Pp_check looking wild...how bad are they?

Hi all,
I ran some models with brms and my pp_checks look wild…Just wonder how bad are they…


I think it is because the distribution is bimodal and I run the code by default using gaussian. However, I’m facing a tricky situation (probably because I am really new to brms /dont know what I am doing):
So I have a 2 (B: present vs absent) 2 (C: high vs low) between subject design and I care more about group comparsions for the B
The code below is the model that come up with the first pp check…
F1.q23 ← brm(Q23 ~ B
C, data = F1, iter = 6000, sample_prior = ‘yes’,
prior = c(prior(normal(0, 6), class = “b”)))
f1.q23 ← emmeans(F1.q23, ~ B*C)
cont ← contrast(f1.q23, “tukey”, reverse = TRUE)
cont_p_f1 ← gather_emmeans_draws(cont)

I tried to set the family as mixture but emmeans wont run…
So will the wonky pp check of the model Q23 ~ B*C be a serious problem if I’m mainly interested in the contrasts?

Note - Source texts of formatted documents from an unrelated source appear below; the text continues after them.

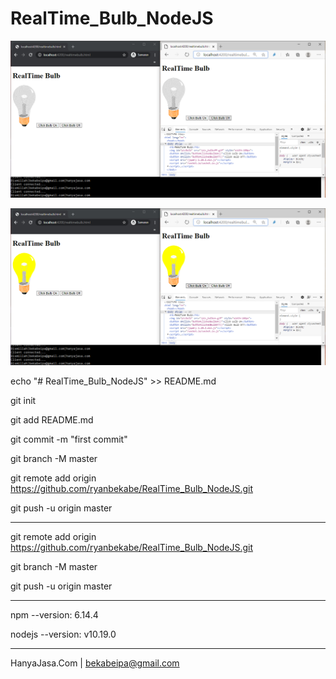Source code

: # RealTime_Bulb_NodeJS

![alt text](bulpoff.png)

![alt text](bulpon.png)

echo "# RealTime_Bulb_NodeJS" >> README.md

git init

git add README.md

git commit -m "first commit"

git branch -M master

git remote add origin https://github.com/ryanbekabe/RealTime_Bulb_NodeJS.git

git push -u origin master

____

git remote add origin https://github.com/ryanbekabe/RealTime_Bulb_NodeJS.git

git branch -M master

git push -u origin master

____

npm --version: 6.14.4

nodejs --version: v10.19.0

____

HanyaJasa.Com | bekabeipa@gmail.com
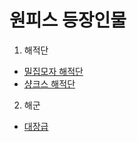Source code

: # 원피스 등장인물  

1. 해적단
  * [밀집모자 해적단](https://github.com/GeekInTheClass/Onepiece_Character/blob/master/밀집.md)
  * [샹크스 해적단](https://github.com/GeekInTheClass/Onepiece_Character/blob/master/샹크스.md)
   
2. 해군
  * [대장급]()
   
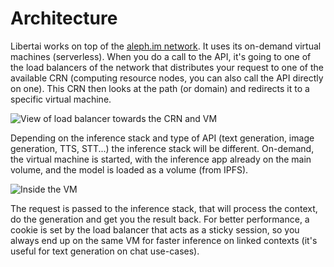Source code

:# Architecture

Libertai works on top of the [aleph.im network](https://aleph.im). It uses its on-demand virtual machines (serverless).
When you do a call to the API, it's going to one of the load balancers of the network that distributes your request to one of the available CRN (computing resource nodes, you can also call the API directly on one).
This CRN then looks at the path (or domain) and redirects it to a specific virtual machine.

![View of load balancer towards the CRN and VM](/assets/global-architecture.png)

Depending on the inference stack and type of API (text generation, image generation, TTS, STT...) the inference stack will be different.
On-demand, the virtual machine is started, with the inference app already on the main volume, and the model is loaded as a volume (from IPFS).

![Inside the VM](/assets/inside-vm.png)

The request is passed to the inference stack, that will process the context, do the generation and get you the result back. For better performance, a cookie is set by the load balancer that acts as a sticky session, so you always end up on the same VM for faster inference on linked contexts (it's useful for text generation on chat use-cases).
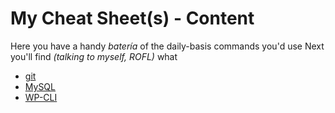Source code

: # My Cheat Sheet(s) - Content

Here you have a handy *batería* of the daily-basis commands you'd use Next you'll find *(talking to myself, ROFL)* what

 - [git](git/)
 - [MySQL](mysql/)
 - [WP-CLI](wp-cli/)

<!--stackedit_data:
eyJoaXN0b3J5IjpbLTEwODU2OTM3OTRdfQ==
-->
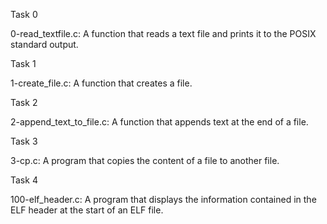 Task 0

0-read_textfile.c: A function that reads a text file and prints it to the POSIX standard output.

Task 1

1-create_file.c: A function that creates a file.

Task 2

2-append_text_to_file.c: A function that appends text at the end of a file.

Task 3

3-cp.c: A program that copies the content of a file to another file.

Task 4

100-elf_header.c: A program that displays the information contained in the ELF header at the start of an ELF file.
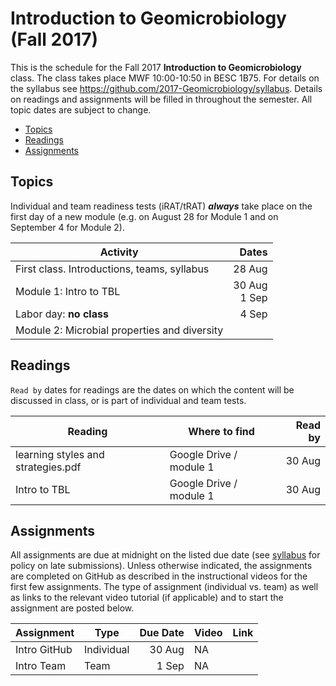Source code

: # Introduction to Geomicrobiology (Fall 2017)

This is the schedule for the Fall 2017 **Introduction to Geomicrobiology** class. The class takes place MWF 10:00-10:50 in BESC 1B75. For details on the syllabus see https://github.com/2017-Geomicrobiology/syllabus. Details on readings and assignments will be filled in throughout the semester. All topic dates are subject to change.

 - [Topics](#topics)
 - [Readings](#readings)
 - [Assignments](#assignments)

## Topics

Individual and team readiness tests (iRAT/tRAT) ***always*** take place on the first day of a new module (e.g. on August 28 for Module 1 and on September 4 for Module 2).

Activity                                    |             Dates
--------------------------------------------|-----------------:
First class. Introductions, teams, syllabus |            28 Aug
Module 1: Intro to TBL                      | 30 Aug <br> 1 Sep
Labor day: **no class**                     |             4 Sep
Module 2: Microbial properties and diversity|

## Readings

`Read by` dates for readings are the dates on which the content will be discussed in class, or is part of individual and team tests.

Reading                            | Where to find           | Read by
-----------------------------------|-------------------------|-------:
learning styles and strategies.pdf | Google Drive / module 1 |  30 Aug
Intro to TBL                       | Google Drive / module 1 |  30 Aug

## Assignments

All assignments are due at midnight on the listed due date (see [syllabus](https://github.com/2017-Geomicrobiology/syllabus) for policy on late submissions). Unless otherwise indicated, the assignments are completed on GitHub as described in the instructional videos for the first few assignments. The type of assignment (individual vs. team) as well as links to the relevant video tutorial (if applicable) and to start the assignment are posted below.

Assignment | Type | Due Date | Video | Link
-- | -- | --: | -- | --
Intro GitHub | Individual | 30 Aug | NA |
Intro Team | Team | 1 Sep | NA |
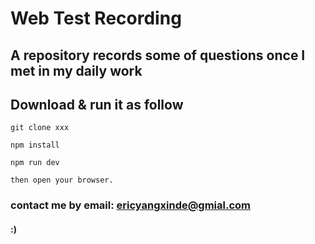 
# Web Test Recording

## A repository records some of questions once I met in my daily work

## Download & run it as follow

    git clone xxx

    npm install

    npm run dev

    then open your browser. 

### contact me by email: ericyangxinde@gmial.com

#### :)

there are some things which could explain posteriors like you see here. One is that it could be a mixture of different distributions (e.g. normals).
How they come about is the actual question and you hinted at one possible explanation: Subject variance. It is a bit difficult to tell without seeing the input data and what the plots directly refer to, but how it looks to me is that there is something clearly not captured by the model which leads to different values (inside a group?) with an error around. The error you estimate though does not capture this grouping and tries to account for all the variance (global). So random effects should probably be included in your model.

Another explanation could be that you don’t exactly work with continuous data and it is artificially chopped into steps.

In summary:

Not “great” but you can identify the issues step by step :)
You are on the right track with the pp_check. You probably should also check the prior prediction (outcome of the model without the data used).

1 Like

I saw that in the data set there is no subject id. Do you have this information somewhere? This might be crucial because baseline responses in evaluation might be subject-dependent. If you have this then you can use it as random effect for at least the intercept. A mixed gaussian as modeled currently probably does not reflect how the data was generated, right?
Also the response variable is probably rounded which explains some of the shape. One can account for that in Stan but not in brms directly (if I’m not mistaken).
But again subject id might make your life a lot easier.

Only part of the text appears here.